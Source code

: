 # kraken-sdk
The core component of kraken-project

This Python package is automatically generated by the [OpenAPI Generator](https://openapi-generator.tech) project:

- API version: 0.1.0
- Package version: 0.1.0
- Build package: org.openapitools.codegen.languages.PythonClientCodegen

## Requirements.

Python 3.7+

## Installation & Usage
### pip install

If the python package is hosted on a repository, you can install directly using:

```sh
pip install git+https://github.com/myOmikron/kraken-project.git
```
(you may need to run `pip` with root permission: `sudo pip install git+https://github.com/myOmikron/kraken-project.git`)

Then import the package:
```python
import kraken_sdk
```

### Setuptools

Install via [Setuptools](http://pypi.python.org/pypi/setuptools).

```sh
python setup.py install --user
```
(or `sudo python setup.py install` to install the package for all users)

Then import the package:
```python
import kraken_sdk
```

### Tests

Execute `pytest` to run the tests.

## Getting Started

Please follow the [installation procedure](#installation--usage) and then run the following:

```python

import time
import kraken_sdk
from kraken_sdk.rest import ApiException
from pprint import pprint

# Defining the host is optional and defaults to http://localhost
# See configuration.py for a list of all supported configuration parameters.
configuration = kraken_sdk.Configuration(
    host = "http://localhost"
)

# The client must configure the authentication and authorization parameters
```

= = = = = = =

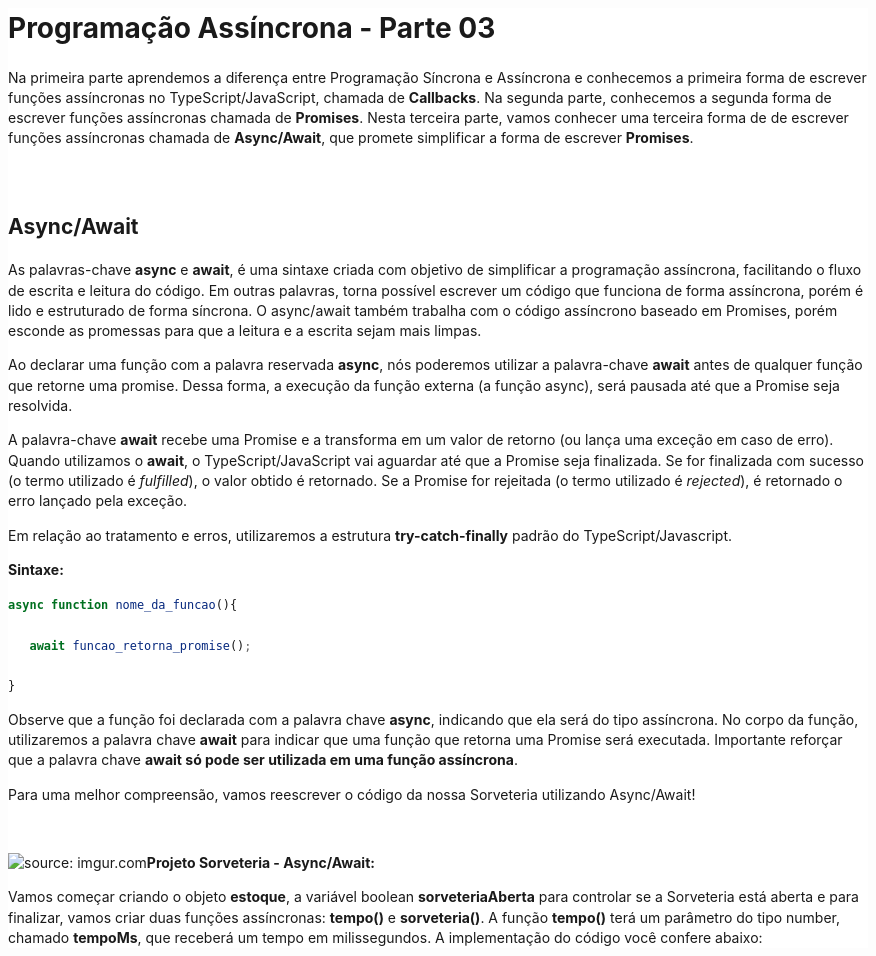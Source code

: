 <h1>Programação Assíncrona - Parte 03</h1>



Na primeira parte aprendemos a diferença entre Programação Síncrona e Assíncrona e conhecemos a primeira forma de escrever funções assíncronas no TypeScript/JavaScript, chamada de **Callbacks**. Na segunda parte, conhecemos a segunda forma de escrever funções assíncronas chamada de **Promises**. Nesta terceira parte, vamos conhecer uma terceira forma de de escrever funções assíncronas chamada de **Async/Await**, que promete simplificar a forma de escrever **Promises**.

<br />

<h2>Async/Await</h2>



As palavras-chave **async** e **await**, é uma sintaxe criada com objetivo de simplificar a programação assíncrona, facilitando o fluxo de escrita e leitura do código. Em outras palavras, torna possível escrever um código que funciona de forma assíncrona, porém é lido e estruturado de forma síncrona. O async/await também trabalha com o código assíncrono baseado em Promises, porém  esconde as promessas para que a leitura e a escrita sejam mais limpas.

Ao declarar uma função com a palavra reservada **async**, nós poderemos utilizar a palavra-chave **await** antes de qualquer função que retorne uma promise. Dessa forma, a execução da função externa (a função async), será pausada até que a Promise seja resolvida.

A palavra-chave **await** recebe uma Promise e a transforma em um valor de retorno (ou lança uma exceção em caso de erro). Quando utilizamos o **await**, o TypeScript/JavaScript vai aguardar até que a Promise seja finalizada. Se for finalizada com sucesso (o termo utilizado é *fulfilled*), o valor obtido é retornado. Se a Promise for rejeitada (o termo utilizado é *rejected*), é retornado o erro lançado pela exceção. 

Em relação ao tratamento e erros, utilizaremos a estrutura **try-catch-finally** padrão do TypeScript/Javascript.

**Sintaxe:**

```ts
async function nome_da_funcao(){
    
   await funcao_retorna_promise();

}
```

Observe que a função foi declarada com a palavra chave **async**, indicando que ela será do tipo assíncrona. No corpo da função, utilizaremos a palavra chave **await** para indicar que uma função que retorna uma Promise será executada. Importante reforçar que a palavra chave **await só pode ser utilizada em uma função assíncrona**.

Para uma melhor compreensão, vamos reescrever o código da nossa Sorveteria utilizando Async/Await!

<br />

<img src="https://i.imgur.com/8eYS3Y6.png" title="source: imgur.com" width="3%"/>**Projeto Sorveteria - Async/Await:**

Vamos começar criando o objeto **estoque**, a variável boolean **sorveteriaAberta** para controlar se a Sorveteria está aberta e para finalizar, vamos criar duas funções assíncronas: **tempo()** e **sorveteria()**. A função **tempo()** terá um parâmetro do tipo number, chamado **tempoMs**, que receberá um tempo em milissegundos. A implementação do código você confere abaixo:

= = = = = = =

● Work required: Wherever the string "código" occurs in the records above, copy that line.

● The answer:
As palavras-chave **async** e **await**, é uma sintaxe criada com objetivo de simplificar a programação assíncrona, facilitando o fluxo de escrita e leitura do código. Em outras palavras, torna possível escrever um código que funciona de forma assíncrona, porém é lido e estruturado de forma síncrona. O async/await também trabalha com o código assíncrono baseado em Promises, porém  esconde as promessas para que a leitura e a escrita sejam mais limpas.
Para uma melhor compreensão, vamos reescrever o código da nossa Sorveteria utilizando Async/Await!
Vamos começar criando o objeto **estoque**, a variável boolean **sorveteriaAberta** para controlar se a Sorveteria está aberta e para finalizar, vamos criar duas funções assíncronas: **tempo()** e **sorveteria()**. A função **tempo()** terá um parâmetro do tipo number, chamado **tempoMs**, que receberá um tempo em milissegundos. A implementação do código você confere abaixo:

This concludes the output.